RECORD EXCERPTS >>
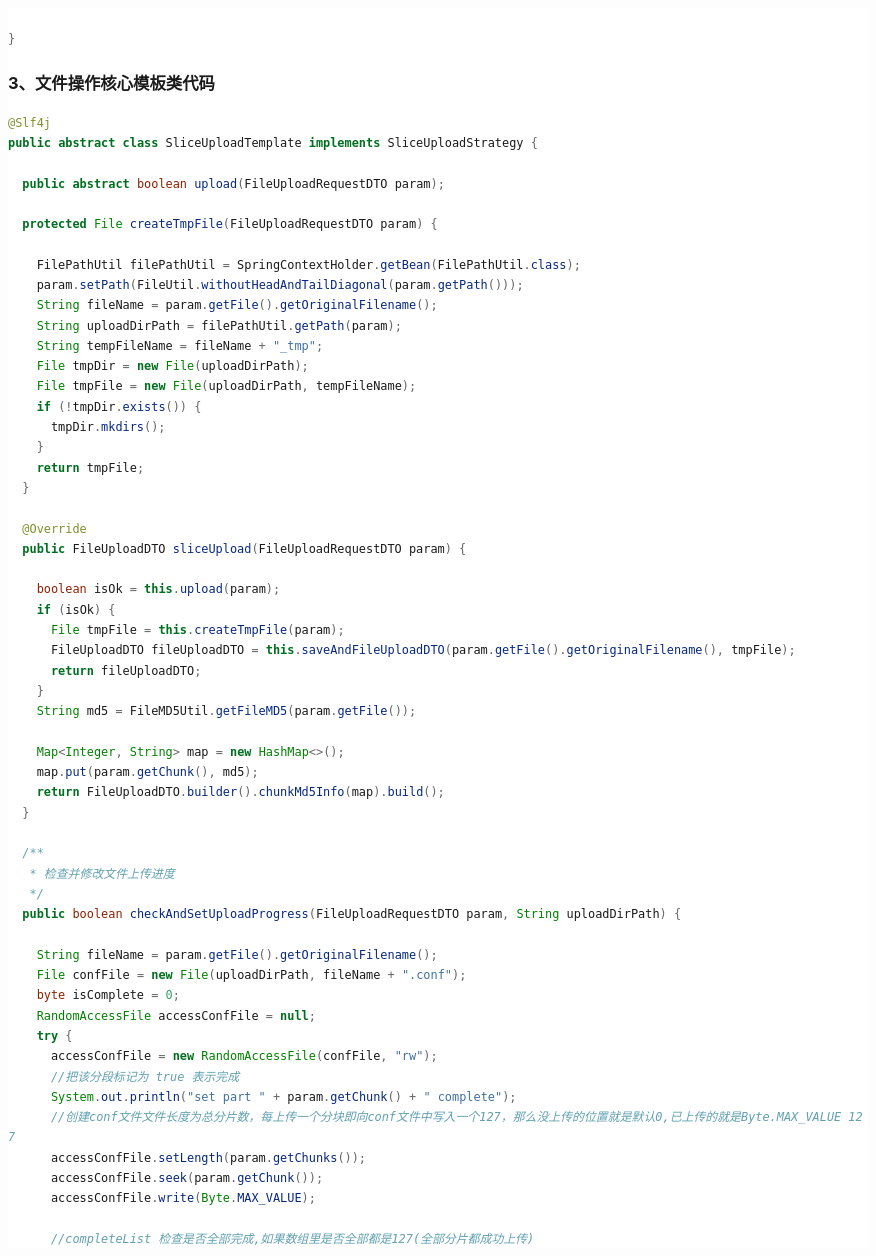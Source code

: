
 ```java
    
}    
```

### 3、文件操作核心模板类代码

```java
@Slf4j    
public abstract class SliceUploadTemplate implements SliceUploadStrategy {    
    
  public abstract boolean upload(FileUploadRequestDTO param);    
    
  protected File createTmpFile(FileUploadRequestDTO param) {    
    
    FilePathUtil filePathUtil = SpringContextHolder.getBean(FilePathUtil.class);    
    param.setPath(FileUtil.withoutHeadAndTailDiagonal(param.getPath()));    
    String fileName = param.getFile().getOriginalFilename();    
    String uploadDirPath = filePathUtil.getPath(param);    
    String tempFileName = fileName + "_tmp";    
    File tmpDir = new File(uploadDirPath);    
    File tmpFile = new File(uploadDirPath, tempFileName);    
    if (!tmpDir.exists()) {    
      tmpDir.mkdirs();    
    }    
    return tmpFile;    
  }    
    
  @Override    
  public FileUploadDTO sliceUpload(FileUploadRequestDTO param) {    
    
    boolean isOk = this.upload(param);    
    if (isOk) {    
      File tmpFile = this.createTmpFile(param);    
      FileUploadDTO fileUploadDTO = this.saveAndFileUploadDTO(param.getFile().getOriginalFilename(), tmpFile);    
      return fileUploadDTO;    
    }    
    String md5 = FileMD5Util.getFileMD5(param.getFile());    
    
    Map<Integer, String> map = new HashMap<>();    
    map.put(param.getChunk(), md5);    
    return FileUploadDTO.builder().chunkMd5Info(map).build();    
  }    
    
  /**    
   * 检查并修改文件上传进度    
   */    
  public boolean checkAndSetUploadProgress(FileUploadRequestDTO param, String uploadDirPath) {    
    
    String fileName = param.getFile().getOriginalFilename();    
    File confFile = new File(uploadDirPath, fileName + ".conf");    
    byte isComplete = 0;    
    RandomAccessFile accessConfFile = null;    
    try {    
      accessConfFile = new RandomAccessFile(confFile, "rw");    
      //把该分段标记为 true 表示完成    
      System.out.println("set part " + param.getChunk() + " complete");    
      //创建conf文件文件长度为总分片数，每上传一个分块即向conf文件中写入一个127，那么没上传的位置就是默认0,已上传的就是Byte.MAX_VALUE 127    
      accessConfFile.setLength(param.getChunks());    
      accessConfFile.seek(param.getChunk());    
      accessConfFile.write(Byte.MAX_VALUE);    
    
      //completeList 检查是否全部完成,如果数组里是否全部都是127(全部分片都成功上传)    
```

EXERCISE >> Find the number of lines in the records that contain "return", and write that number only.

EXPECTED OUTPUT >> 3